Organizations of all sizes are struggling to keep up with the rate and pace of big data and use it in a meaningful way to improve products, services, or the customer experience. Every day, people create the equivalent of 2.5 quintillion bytes of data from sensors, mobile devices, online transactions, and social networks; so much that 90 percent of the world’s data has been generated in the past two years. Every month people send one billion Tweets and post 30 billion messages on Facebook. Meanwhile, more than 1 trillion mobile devices are in use today and mobile commerce is expected to reach $31 billion by 2016.

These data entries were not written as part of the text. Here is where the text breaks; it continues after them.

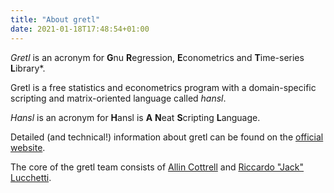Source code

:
 ```yaml
---
title: "About gretl"
date: 2021-01-18T17:48:54+01:00
---
```


*Gretl* is an acronym for **G**nu **R**egression, **E**conometrics and **T**ime-series **L**ibrary*.

Gretl is a free statistics and econometrics program with a domain-specific  scripting and matrix-oriented language called *hansl*.

*Hansl* is an acronym for **H**ansl is **A** **N**eat **S**cripting **L**anguage.

Detailed (and technical!) information about gretl can be found on the [official website](http://gretl.sourceforge.net/).

The core of the gretl team consists of [Allin Cottrell](http://users.wfu.edu/cottrell/) and [Riccardo "Jack" Lucchetti](http://www2.econ.univpm.it/servizi/hpp/lucchetti/Home_en.html).
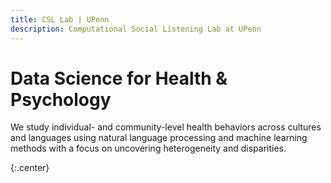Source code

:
 ```yaml
---
title: CSL Lab | UPenn
description: Computational Social Listening Lab at UPenn
---
```


# Data Science for Health & Psychology

We study individual- and community-level health behaviors across cultures and languages using natural language processing and machine learning methods with a focus on uncovering heterogeneity and disparities.


{:.center}

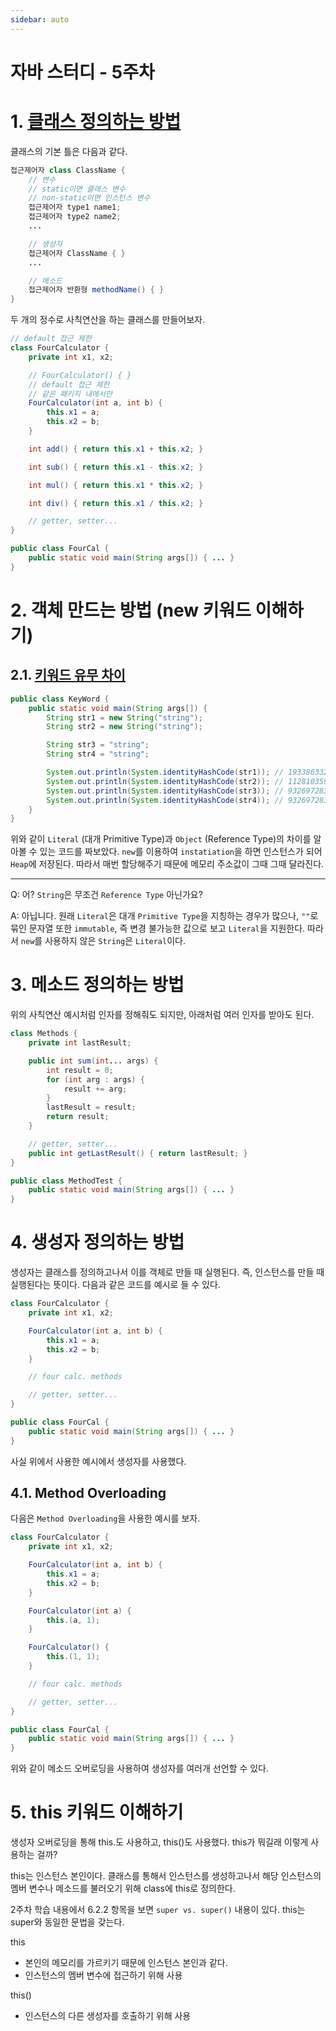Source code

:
 ```yaml
---
sidebar: auto
---
```

# 자바 스터디 - 5주차
# 1. [클래스 정의하는 방법](https://danmilife.tistory.com/19)
클래스의 기본 틀은 다음과 같다.
```java
접근제어자 class ClassName {
    // 변수
    // static이면 클래스 변수
    // non-static이면 인스턴스 변수
    접근제어자 type1 name1;
    접근제어자 type2 name2;
    ...

    // 생성자
    접근제어자 ClassName { }
    ...

    // 메소드
    접근제어자 반환형 methodName() { }
}
```

두 개의 정수로 사칙연산을 하는 클래스를 만들어보자.
```java
// default 접근 제한
class FourCalculator {
    private int x1, x2;

    // FourCalculator() { }
    // default 접근 제한
    // 같은 패키지 내에서만
    FourCalculator(int a, int b) {
        this.x1 = a;
        this.x2 = b;
    }

    int add() { return this.x1 + this.x2; }

    int sub() { return this.x1 - this.x2; }

    int mul() { return this.x1 * this.x2; }

    int div() { return this.x1 / this.x2; }

    // getter, setter...
}

public class FourCal {
    public static void main(String args[]) { ... }
}
```
# 2. 객체 만드는 방법 (new 키워드 이해하기)
## 2.1. [키워드 유무 차이](https://yoo11052.tistory.com/52)
```java
public class KeyWord {
    public static void main(String args[]) {
        String str1 = new String("string");
        String str2 = new String("string");

        String str3 = "string";
        String str4 = "string";

        System.out.println(System.identityHashCode(str1)); // 1933863327
        System.out.println(System.identityHashCode(str2)); // 112810359
        System.out.println(System.identityHashCode(str3)); // 932697283
        System.out.println(System.identityHashCode(str4)); // 932697283
    }
}
```

위와 같이 `Literal` (대개 Primitive Type)과 `Object` (Reference Type)의 차이를 알아볼 수 있는 코드를 짜보았다. `new`를 이용하여 `instatiation`을 하면 인스턴스가 되어 `Heap`에 저장된다. 따라서 매번 할당해주기 때문에 메모리 주소값이 그때 그때 달라진다.

---
Q: 어? `String`은 무조건 `Reference Type` 아닌가요?

A: 아닙니다. 원래 `Literal`은 대개 `Primitive Type`을 지칭하는 경우가 많으나, `""`로 묶인 문자열 또한 `immutable`, 즉 변경 불가능한 값으로 보고 `Literal`을 지원한다. 따라서 `new`를 사용하지 않은 `String`은 `Literal`이다.

# 3. 메소드 정의하는 방법
위의 사칙연산 예시처럼 인자를 정해줘도 되지만, 아래처럼 여러 인자를 받아도 된다.
```java
class Methods {
    private int lastResult;

    public int sum(int... args) {
        int result = 0;
        for (int arg : args) {
            result += arg;
        }
        lastResult = result;
        return result;
    }

    // getter, setter...
    public int getLastResult() { return lastResult; }
}

public class MethodTest {
    public static void main(String args[]) { ... }
}
```
# 4. 생성자 정의하는 방법
생성자는 클래스를 정의하고나서 이를 객체로 만들 때 실행된다. 즉, 인스턴스를 만들 때 실행된다는 뜻이다. 다음과 같은 코드를 예시로 들 수 있다.
```java
class FourCalculator {
    private int x1, x2;

    FourCalculator(int a, int b) {
        this.x1 = a;
        this.x2 = b;
    }

    // four calc. methods

    // getter, setter...
}

public class FourCal {
    public static void main(String args[]) { ... }
}
```
사실 위에서 사용한 예시에서 생성자를 사용했다.

## 4.1. Method Overloading
다음은 `Method Overloading`을 사용한 예시를 보자.
```java
class FourCalculator {
    private int x1, x2;

    FourCalculator(int a, int b) {
        this.x1 = a;
        this.x2 = b;
    }

    FourCalculator(int a) {
        this.(a, 1);
    }

    FourCalculator() {
        this.(1, 1);
    }

    // four calc. methods

    // getter, setter...
}

public class FourCal {
    public static void main(String args[]) { ... }
}
```
위와 같이 메소드 오버로딩을 사용하여 생성자를 여러개 선언할 수 있다. 
# 5. this 키워드 이해하기
생성자 오버로딩을 통해 this.도 사용하고, this()도 사용했다. this가 뭐길래 이렇게 사용하는 걸까?

this는 인스턴스 본인이다. 클래스를 통해서 인스턴스를 생성하고나서 해당 인스턴스의 멤버 변수나 메소드를 불러오기 위해 class에 this로 정의한다.

2주차 학습 내용에서 6.2.2 항목을 보면 `super vs. super()` 내용이 있다. this는 super와 동일한 문법을 갖는다.

this
- 본인의 메모리를 가르키기 때문에 인스턴스 본인과 같다.
- 인스턴스의 멤버 변수에 접근하기 위해 사용

this()
- 인스턴스의 다른 생성자를 호출하기 위해 사용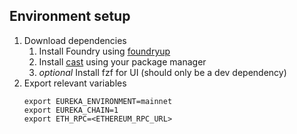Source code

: ## Environment setup

1. Download dependencies
   1. Install Foundry using [foundryup](https://book.getfoundry.sh/)
   2. Install [cast](https://github.com/casey/just) using your package manager
   3. *optional* Install fzf for UI (should only be a dev dependency)
2. Export relevant variables
   ```
   export EUREKA_ENVIRONMENT=mainnet
   export EUREKA_CHAIN=1
   export ETH_RPC=<ETHEREUM_RPC_URL>
   ```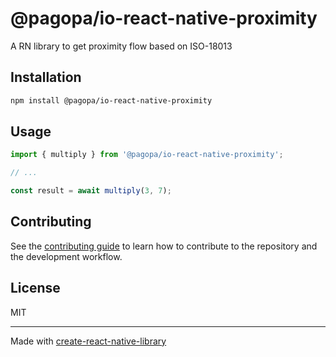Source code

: # @pagopa/io-react-native-proximity

A RN library to get proximity flow based on ISO-18013

## Installation

```sh
npm install @pagopa/io-react-native-proximity
```

## Usage


```js
import { multiply } from '@pagopa/io-react-native-proximity';

// ...

const result = await multiply(3, 7);
```


## Contributing

See the [contributing guide](CONTRIBUTING.md) to learn how to contribute to the repository and the development workflow.

## License

MIT

---

Made with [create-react-native-library](https://github.com/callstack/react-native-builder-bob)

IBM customers in the banking, insurance and communications verticals are currently using BigInsights to more effectively understand trends from web analytics, social media feeds, text messages and other forms of unstructured data. The availability of BigInsights via IBM’s SmartCloud is likely to accelerate enterprise adoption of the product given enterprise familiarity with the SmartCloud offering and recent publicity about its October 12 upgrade. The deployment of BigInsights on SmartCloud also gives IBM early traction in the Big Data space, with competition from Amazon Elastic MapReduce from Amazon Web Services, EMC, Teradata and HP. Granted, Oracle and Microsoft are set to join the Big Data party soon, but IBM should have at least six months to consolidate its market positioning ahead of its West coast based competitors. The enterprise version of BigInsights is priced at 60 cents per cluster per hour whereas the basic version is free.

Key features of enterprise level IBM Infosphere BigInsights include the following:

• Advanced text analytics to mine massive amounts of textual data
• A spreadsheet-like interface called BigSheets that allows users to create and deploy analytics without writing code
• Web-based management console
• Jaql, a query language for querying structured and unstructured data through an interface that resembles SQL

In tandem with the release of BigInsights on the SmartCloud, IBM announced the availability of IBM Cognos Mobile on the iPad and iPhone. iPad users can now leverage Cognos to run analytics on data and obtain access to a suite of visually rich dashboards. The combination of Cognos on the iPad and BigInsights clearly indicates that portability of access to data analytics constitutes a key component of IBM’s big data strategy. The big question now concerns how Oracle and Microsoft will differentiate themselves from BigInsights in their respective, forthcoming Big Data offerings.